Plain Language Summary
The Lightning Imaging Sensor on the International Space Station (ISS LIS) has been operating on‐orbit since February 2017. The instrument has met all of its major science objectives, including detecting lightning day and night, identifying the specific locations within storms that are producing lightning, millisecond timing accuracy, and high probability of detecting lightning. The instrument also measures energy emitted by lightning, provides background images of storms and their surroundings, and delivers real‐time lightning data. This has enabled enrichment and extension of the long‐term global climatology of lightning from space and provides more recent extension of the global record to higher latitudes (±55°).
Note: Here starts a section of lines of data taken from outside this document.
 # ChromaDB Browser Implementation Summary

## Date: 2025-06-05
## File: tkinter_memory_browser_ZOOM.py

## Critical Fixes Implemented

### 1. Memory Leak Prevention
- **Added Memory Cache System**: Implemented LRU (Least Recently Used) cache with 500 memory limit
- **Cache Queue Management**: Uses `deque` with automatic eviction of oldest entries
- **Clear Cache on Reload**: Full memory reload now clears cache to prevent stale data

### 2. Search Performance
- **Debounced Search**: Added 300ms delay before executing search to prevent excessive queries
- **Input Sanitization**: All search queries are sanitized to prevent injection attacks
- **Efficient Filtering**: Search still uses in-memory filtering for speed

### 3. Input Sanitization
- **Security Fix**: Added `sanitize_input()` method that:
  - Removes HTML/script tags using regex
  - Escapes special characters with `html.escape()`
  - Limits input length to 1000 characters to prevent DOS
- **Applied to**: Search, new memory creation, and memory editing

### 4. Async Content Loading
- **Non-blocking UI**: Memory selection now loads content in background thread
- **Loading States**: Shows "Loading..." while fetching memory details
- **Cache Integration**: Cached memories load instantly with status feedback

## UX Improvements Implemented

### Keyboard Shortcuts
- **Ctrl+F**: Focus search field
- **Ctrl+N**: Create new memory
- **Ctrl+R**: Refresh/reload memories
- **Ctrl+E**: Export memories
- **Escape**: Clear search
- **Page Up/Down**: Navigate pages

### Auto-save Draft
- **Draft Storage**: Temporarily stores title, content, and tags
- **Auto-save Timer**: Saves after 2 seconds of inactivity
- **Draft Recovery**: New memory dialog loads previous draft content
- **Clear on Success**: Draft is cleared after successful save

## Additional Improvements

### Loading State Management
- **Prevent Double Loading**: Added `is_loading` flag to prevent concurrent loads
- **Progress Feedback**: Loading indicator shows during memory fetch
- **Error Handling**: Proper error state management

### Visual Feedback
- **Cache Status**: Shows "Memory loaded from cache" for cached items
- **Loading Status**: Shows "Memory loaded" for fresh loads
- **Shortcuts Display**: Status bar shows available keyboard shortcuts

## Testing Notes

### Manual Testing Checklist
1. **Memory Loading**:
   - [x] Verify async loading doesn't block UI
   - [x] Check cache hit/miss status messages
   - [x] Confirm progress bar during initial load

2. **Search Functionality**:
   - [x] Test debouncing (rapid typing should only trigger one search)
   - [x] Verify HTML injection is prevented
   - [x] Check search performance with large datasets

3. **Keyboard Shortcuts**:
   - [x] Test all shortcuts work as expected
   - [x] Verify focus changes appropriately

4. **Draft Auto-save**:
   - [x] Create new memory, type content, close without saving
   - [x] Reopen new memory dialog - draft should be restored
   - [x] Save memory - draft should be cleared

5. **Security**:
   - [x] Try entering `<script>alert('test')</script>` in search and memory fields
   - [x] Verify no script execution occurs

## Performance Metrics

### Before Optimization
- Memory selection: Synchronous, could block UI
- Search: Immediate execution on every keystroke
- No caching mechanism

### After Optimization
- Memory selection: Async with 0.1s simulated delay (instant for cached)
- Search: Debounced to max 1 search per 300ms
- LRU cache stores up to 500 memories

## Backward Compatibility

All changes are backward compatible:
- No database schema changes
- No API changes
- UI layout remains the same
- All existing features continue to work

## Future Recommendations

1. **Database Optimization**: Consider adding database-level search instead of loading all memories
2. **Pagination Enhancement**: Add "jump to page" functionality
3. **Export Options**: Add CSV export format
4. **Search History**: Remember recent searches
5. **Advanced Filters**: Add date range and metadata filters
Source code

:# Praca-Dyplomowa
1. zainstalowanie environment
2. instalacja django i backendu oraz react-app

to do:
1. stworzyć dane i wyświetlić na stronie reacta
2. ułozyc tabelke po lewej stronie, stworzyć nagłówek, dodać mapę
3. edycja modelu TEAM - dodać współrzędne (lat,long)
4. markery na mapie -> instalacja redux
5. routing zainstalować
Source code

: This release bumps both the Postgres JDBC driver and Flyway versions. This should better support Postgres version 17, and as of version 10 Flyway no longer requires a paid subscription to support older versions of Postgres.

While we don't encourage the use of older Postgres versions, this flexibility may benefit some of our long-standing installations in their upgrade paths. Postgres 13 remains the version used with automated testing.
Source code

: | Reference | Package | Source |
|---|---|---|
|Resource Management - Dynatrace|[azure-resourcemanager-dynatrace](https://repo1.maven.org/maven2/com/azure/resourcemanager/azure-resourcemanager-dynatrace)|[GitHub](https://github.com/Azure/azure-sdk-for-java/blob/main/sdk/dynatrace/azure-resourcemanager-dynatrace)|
In addition, the instrument is serving as a standard for comparison to other spaceborne lightning sensors, such as the Geostationary Lightning Mapper (GLM). The real‐time data from ISS LIS have enabled new applications for the benefit of the public, including weather forecasting and public safety. Finally, ISS LIS—in conjunction with other satellite instruments—is providing opportunities for new scientific study in areas such as lightning physics, thunderstorm processes, and atmospheric composition.
Key Points
The Lightning Imaging Sensor (LIS) has been providing data from the International Space Station (ISS) since March 2017
ISS LIS provides storm‐scale resolution (4 km) and millisecond timing of global lightning with spatially uniform detection efficiency (~60%)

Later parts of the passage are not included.